EXERCISE DIRECTIONS: Copy out each line of the data below in which the string "boxtimes" appears.

+++

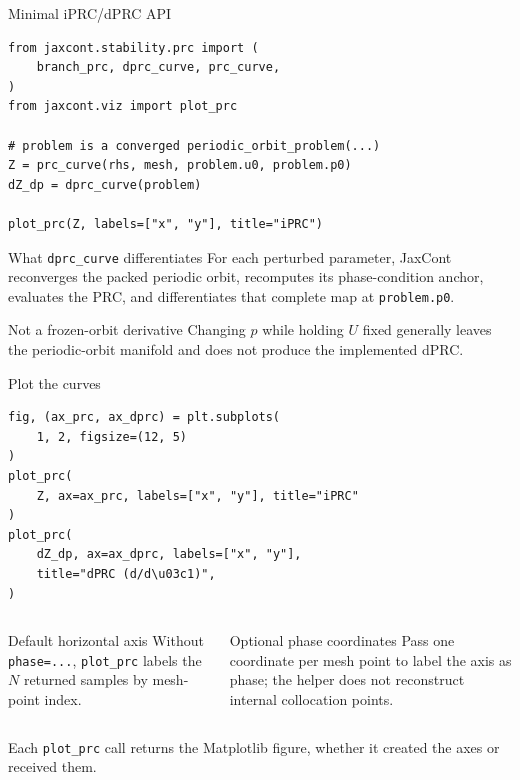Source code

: \begin{frame}[fragile]{Minimal iPRC/dPRC API}
\begin{lstlisting}
from jaxcont.stability.prc import (
    branch_prc, dprc_curve, prc_curve,
)
from jaxcont.viz import plot_prc

# problem is a converged periodic_orbit_problem(...)
Z = prc_curve(rhs, mesh, problem.u0, problem.p0)
dZ_dp = dprc_curve(problem)

plot_prc(Z, labels=["x", "y"], title="iPRC")
\end{lstlisting}
\vspace{-2mm}
\begin{block}{What \texttt{dprc\_curve} differentiates}
For each perturbed parameter, JaxCont reconverges the packed periodic orbit, recomputes its phase-condition anchor, evaluates the PRC, and differentiates that complete map at \texttt{problem.p0}.
\end{block}
\begin{alertblock}{Not a frozen-orbit derivative}
Changing $p$ while holding $U$ fixed generally leaves the periodic-orbit manifold and does not produce the implemented dPRC.
\end{alertblock}
\end{frame}

\begin{frame}[fragile]{Plot the curves}
\begin{lstlisting}
fig, (ax_prc, ax_dprc) = plt.subplots(
    1, 2, figsize=(12, 5)
)
plot_prc(
    Z, ax=ax_prc, labels=["x", "y"], title="iPRC"
)
plot_prc(
    dZ_dp, ax=ax_dprc, labels=["x", "y"],
    title="dPRC (d/d\u03c1)",
)
\end{lstlisting}
\vspace{-2mm}
\begin{columns}[T,onlytextwidth]
\begin{block}{Default horizontal axis}
Without \texttt{phase=...}, \texttt{plot\_prc} labels the $N$ returned samples by mesh-point index.
\end{block}
\begin{block}{Optional phase coordinates}
Pass one coordinate per mesh point to label the axis as phase; the helper does not reconstruct internal collocation points.
\end{block}
\end{columns}
\vspace{2mm}
{\small Each \texttt{plot\_prc} call returns the Matplotlib figure, whether it created the axes or received them.}
\end{frame}

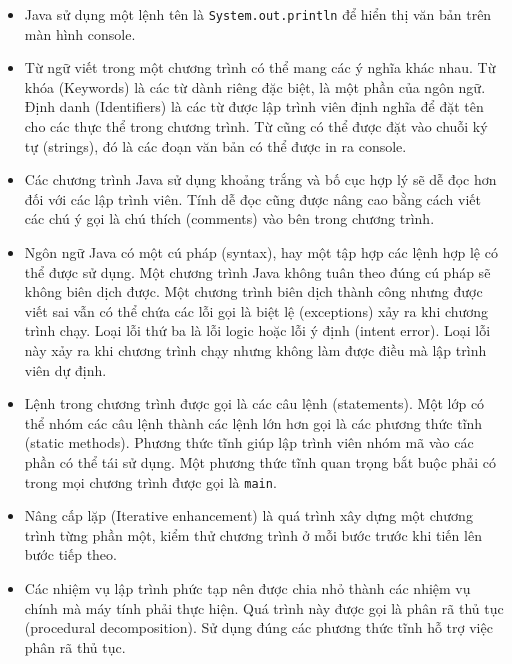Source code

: \begin{itemize}
  \begin{enumerate}
  \def\labelenumi{\arabic{enumi}.}
  \tightlist
  \item
    Nhập một chương trình dưới dạng một lớp Java (Java class).
  \item
    Biên dịch (Compile) file chương trình.
  \item
    Chạy (Run) phiên bản đã biên dịch của chương trình.
  \end{enumerate}
\item
  Java sử dụng một lệnh tên là \texttt{System.out.println} để hiển thị
  văn bản trên màn hình console.
\item
  Từ ngữ viết trong một chương trình có thể mang các ý nghĩa khác nhau.
  Từ khóa (Keywords) là các từ dành riêng đặc biệt, là một phần của ngôn
  ngữ. Định danh (Identifiers) là các từ được lập trình viên định nghĩa
  để đặt tên cho các thực thể trong chương trình. Từ cũng có thể được
  đặt vào chuỗi ký tự (strings), đó là các đoạn văn bản có thể được in
  ra console.
\item
  Các chương trình Java sử dụng khoảng trắng và bố cục hợp lý sẽ dễ đọc
  hơn đối với các lập trình viên. Tính dễ đọc cũng được nâng cao bằng
  cách viết các chú ý gọi là chú thích (comments) vào bên trong chương
  trình.
\item
  Ngôn ngữ Java có một cú pháp (syntax), hay một tập hợp các lệnh hợp lệ
  có thể được sử dụng. Một chương trình Java không tuân theo đúng cú
  pháp sẽ không biên dịch được. Một chương trình biên dịch thành công
  nhưng được viết sai vẫn có thể chứa các lỗi gọi là biệt lệ
  (exceptions) xảy ra khi chương trình chạy. Loại lỗi thứ ba là lỗi
  logic hoặc lỗi ý định (intent error). Loại lỗi này xảy ra khi chương
  trình chạy nhưng không làm được điều mà lập trình viên dự định.
\item
  Lệnh trong chương trình được gọi là các câu lệnh (statements). Một lớp
  có thể nhóm các câu lệnh thành các lệnh lớn hơn gọi là các phương thức
  tĩnh (static methods). Phương thức tĩnh giúp lập trình viên nhóm mã
  vào các phần có thể tái sử dụng. Một phương thức tĩnh quan trọng bắt
  buộc phải có trong mọi chương trình được gọi là \texttt{main}.
\item
  Nâng cấp lặp (Iterative enhancement) là quá trình xây dựng một chương
  trình từng phần một, kiểm thử chương trình ở mỗi bước trước khi tiến
  lên bước tiếp theo.
\item
  Các nhiệm vụ lập trình phức tạp nên được chia nhỏ thành các nhiệm vụ
  chính mà máy tính phải thực hiện. Quá trình này được gọi là phân rã
  thủ tục (procedural decomposition). Sử dụng đúng các phương thức tĩnh
  hỗ trợ việc phân rã thủ tục.
\end{itemize}

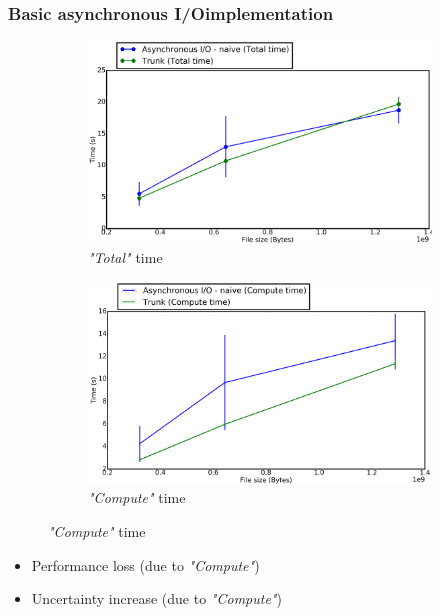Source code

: \documentclass[slidestop,xcolor=dvipsnames, notes=hide]{beamer}
\newcommand{\notationIO}					{I/O}
\newcommand{\notationaio}					{asynchronous \notationIO}
\begin{document}
		\begin{frame}
			\frametitle{Basic \notationaio\space implementation}
			\begin{figure}[!h]
				\centering
				\begin{subfigure}[b]{0.49\textwidth}
					\centering
					\includegraphics[width=\textwidth]{images/cubeRemapper_basicImplementation_total_hpc.png}
					\caption[\emph{"Total"} time]%
					{{\small \emph{"Total"} time}}
				\end{subfigure}
				\hfill
				\begin{subfigure}[b]{0.49\textwidth}
					\centering
					\includegraphics[width=\textwidth]{images/cubeRemapper_basicImplementation_compute_hpc.png}
					\caption[]%
					{{\small \emph{"Compute"} time}}
				\end{subfigure}
			\end{figure}

			\pause
			\begin{block}{}
			\begin{itemize}
				\item Performance loss (due to \emph{"Compute"})
				\item Uncertainty increase (due to \emph{"Compute"})
			\end{itemize}
			\end{block}
		\end{frame}
\end{document}
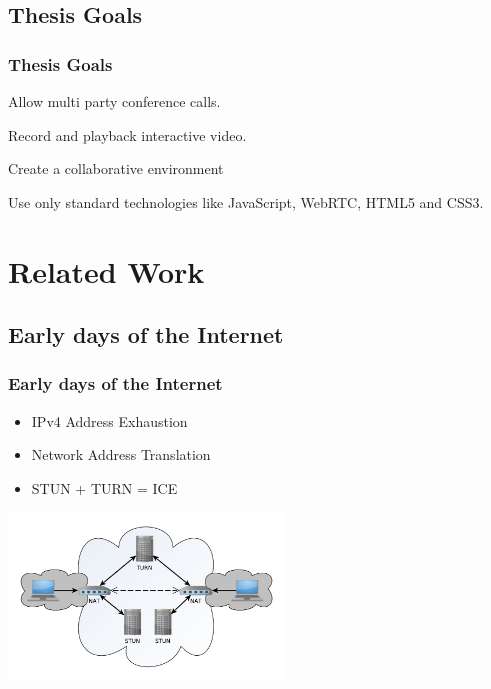\documentclass[compress]{beamer}
\begin{document}
		
	

	\subsection{Thesis Goals} %
  		\begin{frame}[c]
		\frametitle{Thesis Goals}
		Allow multi party conference calls.

		\vfill
		
		Record and playback interactive video.
		
		\vfill

        Create a collaborative environment        

        \vfill

		Use only standard technologies like JavaScript, WebRTC, HTML5 and CSS3.


		\end{frame}


\section{Related Work}\label{related}


	\subsection{Early days of the Internet}\label{early}


  		\begin{frame}[c]
		\frametitle{Early days of the Internet}
		\begin{itemize}
		\item IPv4 Address Exhaustion
		\vfill
		\item Network Address Translation	
		\vfill
		\item STUN + TURN = ICE
		\end{itemize}
		\begin{flushright}

			\vspace*{-6\baselineskip}
			\includegraphics[width=0.55\textwidth]{figures/ice.pdf}
		\end{flushright}
		
		\end{frame}
\end{document}
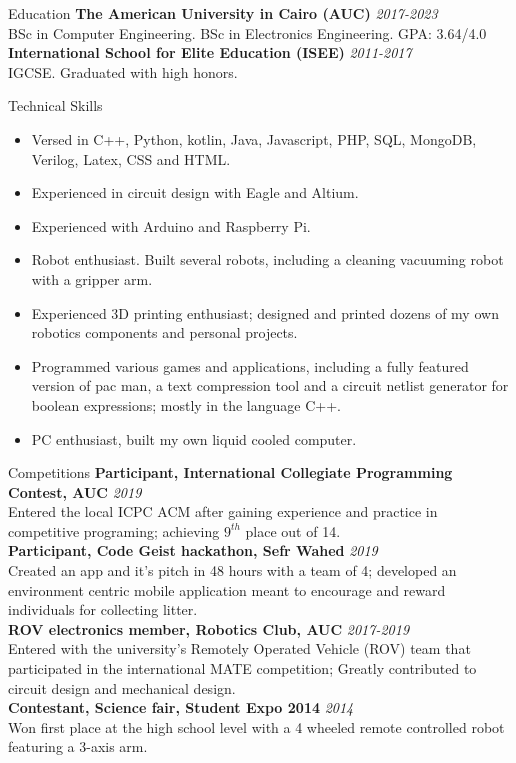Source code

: \documentclass{resume}
\begin{document}
\begin{small}
	
	\begin{rSection}{Education}
		{\bf The American University in Cairo (AUC)} \hfill {\em 2017-2023} \\
		BSc in Computer Engineering. BSc in Electronics Engineering. GPA: 3.64/4.0\\
		{\bf International School for Elite Education (ISEE)} \hfill {\em 2011-2017}\\
		IGCSE. Graduated with high honors.
	\end{rSection}
	
	\begin{rSection}{Technical Skills}
		\begin{itemize}
			\itemsep-0.4em
			\item Versed in C++, Python, kotlin, Java, Javascript, PHP, SQL, MongoDB, Verilog, Latex, CSS and HTML.
			\item Experienced in circuit design with Eagle and Altium.
			\item Experienced with Arduino and Raspberry Pi.
			\item Robot enthusiast. Built several robots, including a cleaning vacuuming robot with a gripper arm.
			\item Experienced 3D printing enthusiast; designed and printed dozens of my own robotics components and personal projects.
			\item Programmed various games and applications, including a fully featured version of pac man, a text compression tool and a circuit netlist generator for boolean expressions; mostly in the language C++.
			\item PC enthusiast, built my own liquid cooled computer.
		\end{itemize}
	\end{rSection}

	\begin{rSection}{Competitions}
		{\bf Participant, International Collegiate Programming Contest, AUC} \hfill {\em 2019} \\
		Entered the local ICPC ACM after gaining experience and practice in competitive programing; achieving $9^{th}$ place out of 14. \\
		{\bf Participant, Code Geist hackathon, Sefr Wahed} \hfill {\em 2019} \\
		Created an app and it's pitch in 48 hours with a team of 4; developed an environment centric mobile application meant to encourage and reward individuals for collecting litter.\\
		{\bf ROV electronics member, Robotics Club, AUC} \hfill {\em 2017-2019} \\
		Entered with the university's Remotely Operated Vehicle (ROV) team that participated in the international MATE competition; Greatly contributed to circuit design and mechanical design. \\
		{\bf Contestant, Science fair, Student Expo 2014} \hfill {\em 2014} \\
		Won first place at the high school level with a 4 wheeled remote controlled robot featuring a 3-axis arm.
	\end{rSection}
	

\end{small}
\end{document}
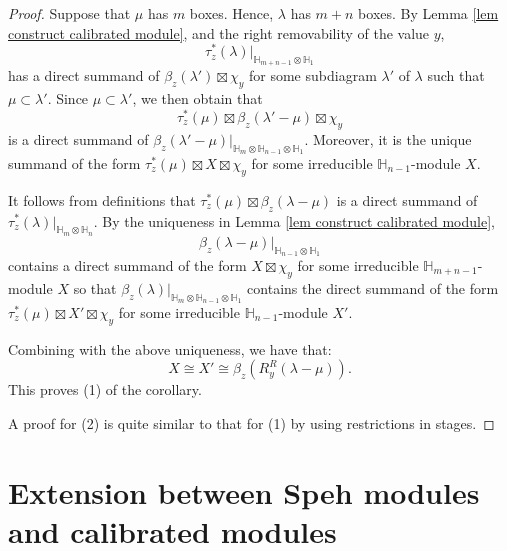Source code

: \documentclass[11pt]{amsart}
\numberwithin{equation}{section}
\theoremstyle{definition}
\begin{document}
\begin{proof}
Suppose that $\mu$ has $m$ boxes. Hence, $\lambda$ has $m+n$ boxes. By Lemma \ref{lem construct calibrated module}, and the right removability of the value \(y\),
\[  \tau^*_z(\lambda)|_{\mathbb H_{m+n-1} \otimes \mathbb H_1} 
\]
has a direct summand of $\beta_z(\lambda')\boxtimes \chi_y$ for some subdiagram \(\lambda'\) of \(\lambda\) such that \(\mu \subset \lambda'\). Since $\mu \subset \lambda'$, we then obtain that
\[  \tau^*_z(\mu) \boxtimes \beta_z(\lambda'-\mu) \boxtimes \chi_y
\]
is a direct summand of $\beta_z(\lambda'-\mu)|_{\mathbb H_m\otimes \mathbb H_{n-1}\otimes \mathbb H_1}$. Moreover, it is the unique summand of the form $\tau^*_z(\mu) \boxtimes X \boxtimes \chi_y$ for some irreducible $\mathbb H_{n-1}$-module \(X\). 


It follows from definitions that $\tau^*_{z}(\mu) \boxtimes \beta_z(\lambda-\mu)$ is a direct summand of $\tau^*_z(\lambda)|_{\mathbb H_{m}\otimes \mathbb H_n}$. By the uniqueness in Lemma \ref{lem construct calibrated module},  
\[  \beta_z(\lambda-\mu)|_{\mathbb H_{n-1}\otimes \mathbb H_1}
\]
contains a direct summand of the form $X \boxtimes \chi_y$ for some irreducible $\mathbb H_{m+n-1}$-module $X$ so that $\beta_z(\lambda)|_{\mathbb H_m \otimes \mathbb H_{n-1}\otimes \mathbb H_1}$ contains the direct summand of the form $\tau^*_z(\mu)\boxtimes X' \boxtimes \chi_y$ for some irreducible $\mathbb H_{n-1}$-module $X'$.

Combining with the above uniqueness, we have that:
\[  X \cong X' \cong \beta_z(R^R_y(\lambda-\mu)) .  
\]
This proves (1) of the corollary. 

A proof for (2) is quite similar to that for (1) by using restrictions in stages.
\end{proof}








\section{Extension between Speh modules and calibrated modules}\label{sec ext between speh and calibrated}






\end{document}
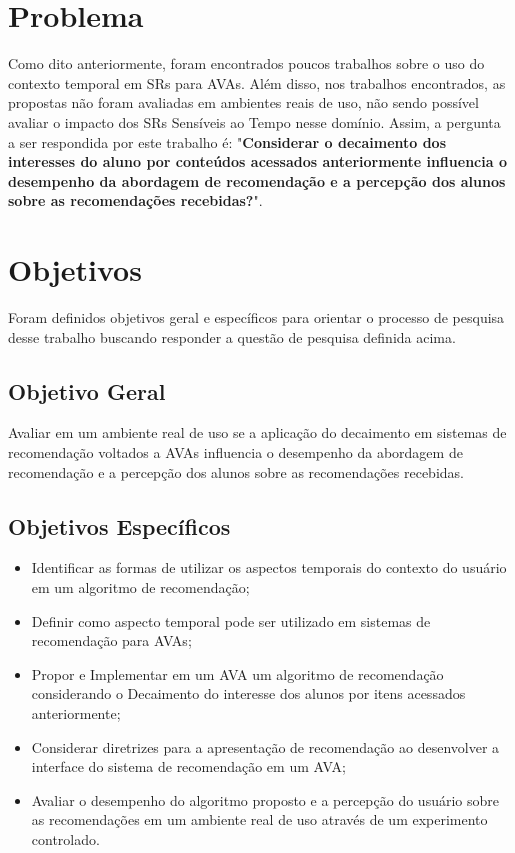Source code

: \section{Problema}

Como dito anteriormente, foram encontrados poucos trabalhos sobre o uso do contexto temporal em SRs para AVAs. Além disso,
nos trabalhos encontrados, as propostas não foram avaliadas em ambientes reais de uso, não sendo possível avaliar o
impacto dos SRs Sensíveis ao Tempo nesse domínio. Assim, a pergunta a ser respondida por este trabalho
é: "\textbf{Considerar o decaimento dos interesses do aluno por conteúdos acessados anteriormente influencia o desempenho
da abordagem de recomendação e a percepção dos alunos sobre as recomendações recebidas?}".

\section{Objetivos}

Foram definidos objetivos geral e específicos para orientar o processo de pesquisa desse trabalho buscando responder a questão
de pesquisa definida acima.

\subsection{Objetivo Geral}

Avaliar em um ambiente real de uso se a aplicação do decaimento em sistemas de recomendação voltados a AVAs influencia o
desempenho da abordagem de recomendação e a percepção dos alunos sobre as recomendações recebidas.

\subsection{Objetivos Específicos}

\begin{itemize}
\item Identificar as formas de utilizar os aspectos temporais do contexto do usuário em um algoritmo de recomendação;
\item Definir como aspecto temporal pode ser utilizado em sistemas de recomendação para AVAs;
\item Propor e Implementar em um AVA um algoritmo de recomendação considerando o Decaimento do interesse dos alunos por itens
acessados anteriormente;
\item Considerar diretrizes para a apresentação de recomendação ao desenvolver a interface do sistema de recomendação
em um AVA;
\item Avaliar o desempenho do algoritmo proposto e a percepção do usuário sobre as recomendações em um ambiente real de uso
através de um experimento controlado.
\end{itemize}

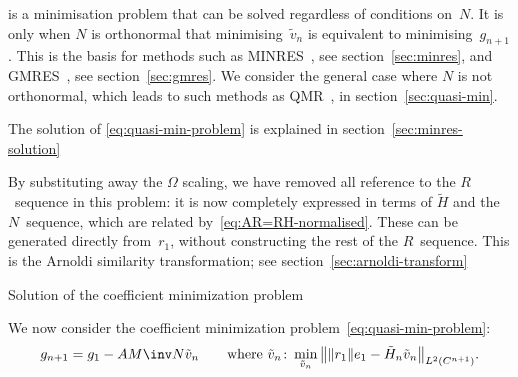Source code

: \documentclass[11pt]{artikel3}
\begin{document}
\begin{Outline}
\begin{remark}
 is a minimisation problem
that can be solved
regardless of conditions on~$N$. It is only when $N$ is orthonormal
that minimising~$\tilde v_n$ is equivalent to minimising~$g_{n+1}$.
This is the basis for methods such as 
MINRES~\cite{PaSa:indefinite}, see section~\ref{sec:minres},
and GMRES~\cite{SaadSchultz:gmres}, see section~\ref{sec:gmres}.
We consider the general case where $N$ is not orthonormal,
which leads to such methods as QMR~\cite{FrNa:qmr},
in section~\ref{sec:quasi-min}.
\end{remark}

The solution of \eqref{eq:quasi-min-problem} is explained in
section~\ref{sec:minres-solution}

\begin{remark}\label{gmres-from-norm}
By substituting away the $\Omega$ scaling, we have removed
all reference to the $R$~sequence in this problem: it is now
completely expressed in terms of $\tilde H$ and the $N$~sequence,
which are related by~\eqref{eq:AR=RH-normalised}.
These can be generated directly from~$r_1$, without constructing
the rest of the $R$~sequence.
This is the Arnoldi similarity transformation;
see section~\ref{sec:arnoldi-transform}
\end{remark}

 {Solution of the coefficient minimization problem}
\label{sec:minres-solution}

We now consider the coefficient minimization
problem~\eqref{eq:quasi-min-problem}:
\[     g_{n+1}=g_1-AM\inv N\tilde v_n\qquad\hbox{where
    $\displaystyle \tilde v_n\colon\min_{\tilde v_n}\left\| \|r_1\|e_1 
    - \tilde H_n\tilde v_n \right\|_{L^2(C^{n+1})}$}. \]


\end{Outline}
\end{document}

+++

RESULT OF THIS EXERCISE:
has a direct summand of $\beta_z(\lambda')\boxtimes \chi_y$ for some subdiagram \(\lambda'\) of \(\lambda\) such that \(\mu \subset \lambda'\). Since $\mu \subset \lambda'$, we then obtain that
\[  \tau^*_z(\mu) \boxtimes \beta_z(\lambda'-\mu) \boxtimes \chi_y
is a direct summand of $\beta_z(\lambda'-\mu)|_{\mathbb H_m\otimes \mathbb H_{n-1}\otimes \mathbb H_1}$. Moreover, it is the unique summand of the form $\tau^*_z(\mu) \boxtimes X \boxtimes \chi_y$ for some irreducible $\mathbb H_{n-1}$-module \(X\). 
It follows from definitions that $\tau^*_{z}(\mu) \boxtimes \beta_z(\lambda-\mu)$ is a direct summand of $\tau^*_z(\lambda)|_{\mathbb H_{m}\otimes \mathbb H_n}$. By the uniqueness in Lemma \ref{lem construct calibrated module},  
contains a direct summand of the form $X \boxtimes \chi_y$ for some irreducible $\mathbb H_{m+n-1}$-module $X$ so that $\beta_z(\lambda)|_{\mathbb H_m \otimes \mathbb H_{n-1}\otimes \mathbb H_1}$ contains the direct summand of the form $\tau^*_z(\mu)\boxtimes X' \boxtimes \chi_y$ for some irreducible $\mathbb H_{n-1}$-module $X'$.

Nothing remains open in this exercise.